It’s a little difficult juggling book clubs sometimes, but my grad student book club is infinitely easier, because we only meet about 3 times in the school year. This time, my friend K suggested The Illusion of Separateness, and since it had received good reviews–including from her–we all agreed it would be a good pick.
This is a novel told in vignettes, veering between 2010 and 1945, when John Bray goes to France to fight in World War II and Danny, a successful film director, tries to find his kindly and disfigured elderly neighbor, to a blind young woman named Amelia. The stories are all connected, though in a much more explicit way than in David Mitchell’s Cloud Atlas. The story goes back and forth in time, connecting all the pieces for the reader, until the mystery resolves somewhat at the end.

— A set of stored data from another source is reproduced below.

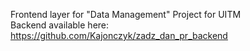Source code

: Frontend layer for "Data Management" Project for UITM <br/>
Backend available here: https://github.com/Kajonczyk/zadz_dan_pr_backend
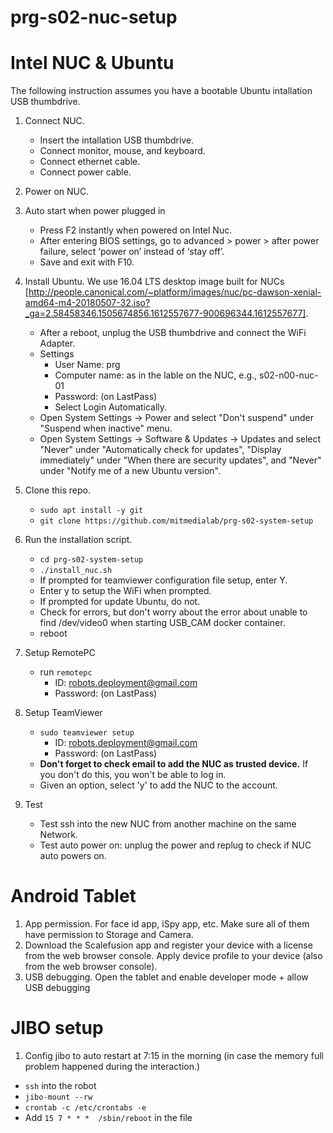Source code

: # prg-s02-nuc-setup

# Intel NUC & Ubuntu

The following instruction assumes you have a bootable Ubuntu intallation USB thumbdrive.

1. Connect NUC.
    - Insert the intallation USB thumbdrive.
    - Connect monitor, mouse, and keyboard.
    - Connect ethernet cable.
    - Connect power cable.

2. Power on NUC.

3. Auto start when power plugged in
    - Press F2 instantly when powered on Intel Nuc. 
    - After entering BIOS settings, go to advanced > power > after power failure, select ‘power on’ instead of ‘stay off’. 
    - Save and exit with F10.

4. Install Ubuntu. We use 16.04 LTS desktop image built for NUCs [http://people.canonical.com/~platform/images/nuc/pc-dawson-xenial-amd64-m4-20180507-32.iso?_ga=2.58458346.1505674856.1612557677-900696344.1612557677].
    - After a reboot, unplug the USB thumbdrive and connect the WiFi Adapter.
    - Settings
      - User Name: prg
      - Computer name:  as in the lable on the NUC, e.g., s02-n00-nuc-01
      - Password: (on LastPass)
      - Select Login Automatically.
    - Open System Settings -> Power and select "Don't suspend" under "Suspend when inactive" menu.
    - Open System Settings -> Software & Updates -> Updates and select "Never" under "Automatically check for updates", "Display immediately" under "When there are security updates", and "Never" under "Notify  me of a new Ubuntu version".
 
5. Clone this repo.
    - `sudo apt install -y git`
    - `git clone https://github.com/mitmedialab/prg-s02-system-setup`

6. Run the installation script.
    - `cd prg-s02-system-setup`
    - `./install_nuc.sh`
    - If prompted for teamviewer configuration file setup, enter Y.
    - Enter y to setup the WiFi when prompted.
    - If prompted for update Ubuntu, do not.
    - Check for errors, but don't worry about the error about unable to find /dev/video0 when starting USB_CAM docker container.
    - reboot

7. Setup RemotePC
    - run `remotepc`
        - ID: robots.deployment@gmail.com
      - Password: (on LastPass)
      
8. Setup TeamViewer
    - `sudo teamviewer setup`
      - ID: robots.deployment@gmail.com
      - Password: (on LastPass)
    - **Don't forget to check email to add the NUC as trusted device.** If you don't do this, you won't be able to log in.
    - Given an option, select 'y' to add the NUC to the account.

9. Test
    - Test ssh into the new NUC from another machine on the same Network.
    - Test auto power on: unplug the power and replug to check if NUC auto powers on.


# Android Tablet

1. App permission. For face id app, iSpy app, etc. Make sure all of them have permission to Storage and Camera.
2. Download the Scalefusion app and register your device with a license from the web browser console. Apply device profile to your device (also from the web browser console).
3. USB debugging. Open the tablet and enable developer mode + allow USB debugging


# JIBO setup

1. Config jibo to auto restart at 7:15 in the morning (in case the memory full problem happened during the interaction.)
- `ssh` into the robot
- `jibo-mount --rw`
- `crontab -c /etc/crontabs -e`
- Add `15 7 * * *  /sbin/reboot` in the file
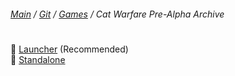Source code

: ﻿###### [Main](https://pikakid98.github.io) / [Git](https://git-pikakid98.github.io) / [Games](https://git-pikakid98.github.io/games) / Cat Warfare Pre-Alpha Archive
<h1></h1>

📁 [Launcher](https://git-pikakid98.github.io/games/cat-warfare-pre-alpha-archive/launcher) (Recommended)
\
📁 [Standalone](https://git-pikakid98.github.io/games/cat-warfare-pre-alpha-archive/standalone)
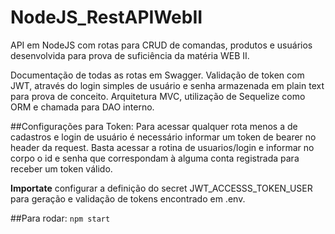 # NodeJS_RestAPIWebII

API em NodeJS com rotas para CRUD de comandas, produtos e usuários desenvolvida para prova de suficiência da matéria WEB II.

Documentação de todas as rotas em Swagger.
Validação de token com JWT, através do login simples de usuário e senha armazenada em plain text para prova de conceito.
Arquitetura MVC, utilização de Sequelize como ORM e chamada para DAO interno.

##Configurações para Token:
Para acessar qualquer rota menos a de cadastros e login de usuário é necessário informar um token de bearer no header da request.
Basta acessar a rotina de usuarios/login e informar no corpo o id e senha que correspondam à alguma conta registrada para receber um token válido.

**Importate** configurar a definição do secret JWT_ACCESSS_TOKEN_USER para geração e validação de tokens encontrado em .env.

##Para rodar:
`npm start`
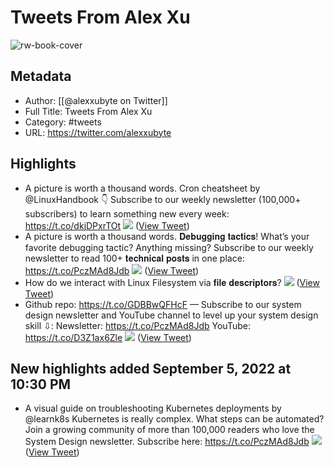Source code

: # Tweets From Alex Xu

![rw-book-cover](https://pbs.twimg.com/profile_images/1524184008635998209/vOSCJXuk.jpg)

## Metadata
- Author: [[@alexxubyte on Twitter]]
- Full Title: Tweets From Alex Xu
- Category: #tweets
- URL: https://twitter.com/alexxubyte

## Highlights
- A picture is worth a thousand words. Cron cheatsheet by @LinuxHandbook 👇
  Subscribe to our weekly newsletter (100,000+ subscribers) to learn something new every week: 
  https://t.co/dkjDPxrTOt 
  ![](https://pbs.twimg.com/media/FbENv55UYAQC5if.jpg) ([View Tweet](https://twitter.com/alexxubyte/status/1563046047257047040))
- A picture is worth a thousand words. 𝐃𝐞𝐛𝐮𝐠𝐠𝐢𝐧𝐠 𝐭𝐚𝐜𝐭𝐢𝐜𝐬!
  What’s your favorite debugging tactic? Anything missing?
  Subscribe to our weekly newsletter to read 100+ 𝐭𝐞𝐜𝐡𝐧𝐢𝐜𝐚𝐥 𝐩𝐨𝐬𝐭𝐬 in one place: https://t.co/PczMAd8Jdb 
  ![](https://pbs.twimg.com/media/FZ-G0mkUIAET7MJ.jpg) ([View Tweet](https://twitter.com/alexxubyte/status/1558112813024833536))
- How do we interact with Linux Filesystem via 𝐟𝐢𝐥𝐞 𝐝𝐞𝐬𝐜𝐫𝐢𝐩𝐭𝐨𝐫𝐬? 
  ![](https://pbs.twimg.com/media/FY17SfJUcAYVmeV.jpg) ([View Tweet](https://twitter.com/alexxubyte/status/1553033011016306689))
- Github repo: https://t.co/GDBBwQFHcF
  —
  Subscribe to our system design newsletter and YouTube channel to level up your system design skill ⇩:
  Newsletter: https://t.co/PczMAd8Jdb
  YouTube: https://t.co/D3Z1ax6Zle 
  ![](https://pbs.twimg.com/media/FVtQqEMVEAEtVd2.jpg) ([View Tweet](https://twitter.com/alexxubyte/status/1538912387205517313))
## New highlights added September 5, 2022 at 10:30 PM
- A visual guide on troubleshooting Kubernetes deployments by @learnk8s 
  Kubernetes is really complex. What steps can be automated?
  Join a growing community of more than 100,000 readers who love the System Design newsletter. Subscribe here:
  https://t.co/PczMAd8Jdb 
  ![](https://pbs.twimg.com/media/Fb5xpTDUIAIu2Rb.png) ([View Tweet](https://twitter.com/alexxubyte/status/1566814679720022016))
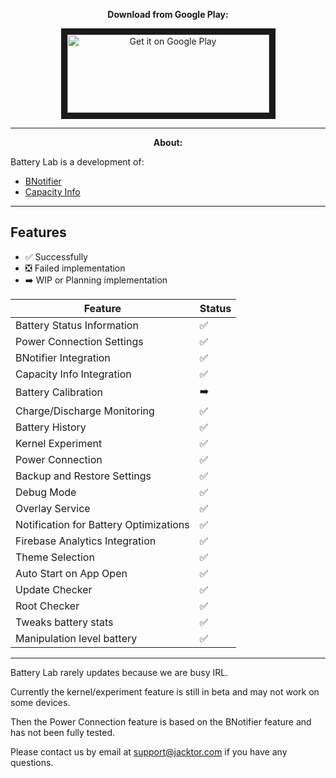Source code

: <p align="center">
 <b>Download from Google Play:</b>
</p>

<p align="center">
<a href="https://play.google.com/store/apps/details?id=com.jacktor.batterylab">
<img src="https://play.google.com/intl/en_us/badges/images/generic/en_badge_web_generic.png"
alt="Get it on Google Play" width="323" height="125" border="10"/></a></p>

---
<p align="center">
<b>About:</b>
</p>

Battery Lab is a development of:
- <a href="https://github.com/jacktor-stan/BNotifier">BNotifier</a>
- <a href="https://github.com/Ph03niX-X/CapacityInfo">Capacity Info</a>

---

## Features
* ✅ Successfully
* ❎ Failed implementation
* ➡️ WIP or Planning implementation

| Feature                                 | Status |
|-----------------------------------------|--------|
| Battery Status Information              | ✅     |
| Power Connection Settings               | ✅     |
| BNotifier Integration                   | ✅     |
| Capacity Info Integration               | ✅     |
| Battery Calibration                     | ➡️     |
| Charge/Discharge Monitoring             | ✅     |
| Battery History                         | ✅     |
| Kernel Experiment                       | ✅     |
| Power Connection                        | ✅     |
| Backup and Restore Settings             | ✅     |
| Debug Mode                              | ✅     |
| Overlay Service                         | ✅     |
| Notification for Battery Optimizations  | ✅     |
| Firebase Analytics Integration          | ✅     |
| Theme Selection                         | ✅     |
| Auto Start on App Open                  | ✅     |
| Update Checker                          | ✅     |
| Root Checker 																											| ✅ 				|
| Tweaks battery stats 																			| ✅ 				|
| Manipulation level battery 													| ✅ 				|
---

Battery Lab rarely updates because we are busy IRL.

Currently the kernel/experiment feature is still in beta and may not work on some devices.

Then the Power Connection feature is based on the BNotifier feature and has not been fully tested.

Please contact us by email at support@jacktor.com if you have any questions.
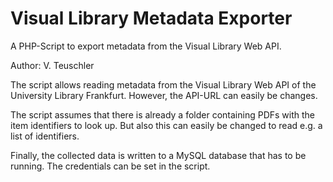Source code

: # Visual Library Metadata Exporter

A PHP-Script to export metadata from the Visual Library Web API.

Author: V. Teuschler

The script allows reading metadata from the Visual Library Web API of the University Library Frankfurt. However, the API-URL can easily be changes.

The script assumes that there is already a folder containing PDFs with the item identifiers to look up. But also this can easily be changed to read e.g. a list of identifiers.

Finally, the collected data is written to a MySQL database that has to be running. The credentials can be set in the script.
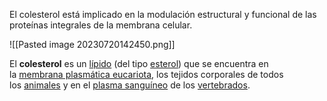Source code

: El colesterol está implicado en la modulación estructural y funcional de las proteínas integrales de la membrana celular.

![[Pasted image 20230720142450.png]]

El **colesterol** es un [lípido](https://es.wikipedia.org/wiki/L%C3%ADpido "Lípido") (del tipo [esterol](https://es.wikipedia.org/wiki/Esterol "Esterol")) que se encuentra en la [membrana plasmática eucariota](https://es.wikipedia.org/wiki/Membrana_plasm%C3%A1tica_eucariota "Membrana plasmática eucariota"), los tejidos corporales de todos los [animales](https://es.wikipedia.org/wiki/Animal "Animal") y en el [plasma sanguíneo](https://es.wikipedia.org/wiki/Plasma_(sangre) "Plasma (sangre)") de los [vertebrados](https://es.wikipedia.org/wiki/Vertebrata "Vertebrata").


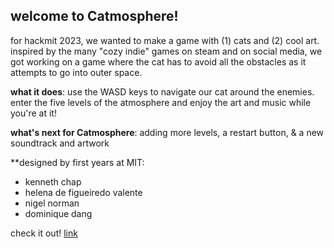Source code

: ## welcome to Catmosphere! 

for hackmit 2023, we wanted to make a game with (1) cats and (2) cool art. inspired by the many "cozy indie" games on steam and on social media, we got working on a game where the cat has to avoid all the obstacles as it attempts to go into outer space. 

**what it does**: use the WASD keys to navigate our cat around the enemies. enter the five levels of the atmosphere and enjoy the art and music while you're at it! 

**what's next for Catmosphere**: adding more levels, a restart button, & a new soundtrack and artwork

**designed by first years at MIT: 
- kenneth chap
- helena de figueiredo valente
- nigel norman
- dominique dang

check it out! [link](https://catmosphere-2023.vercel.app/index.html)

Simon van Booy is a very good writer, but I confess to finding myself rather disappointed in The Illusion of Separateness. First, I should probably admit: had I read this *before* Anthony Doerr’s splendid masterpiece, All the Light We Cannot See, I probably would have liked this novel more. But in comparison to the richness of Doerr’s prose and narrative, this felt rushed and slightly cheapened. The novel is fascinating at the very end, but is so tacked on that I felt the lack of development in the story. I was prepared to like this story, and really, I thought it was just okay. There were also some plot points I found very predictable, and I was not delighted by that. I would definitely seek out something else by Simon van Booy, though. His style is eloquent and engaging.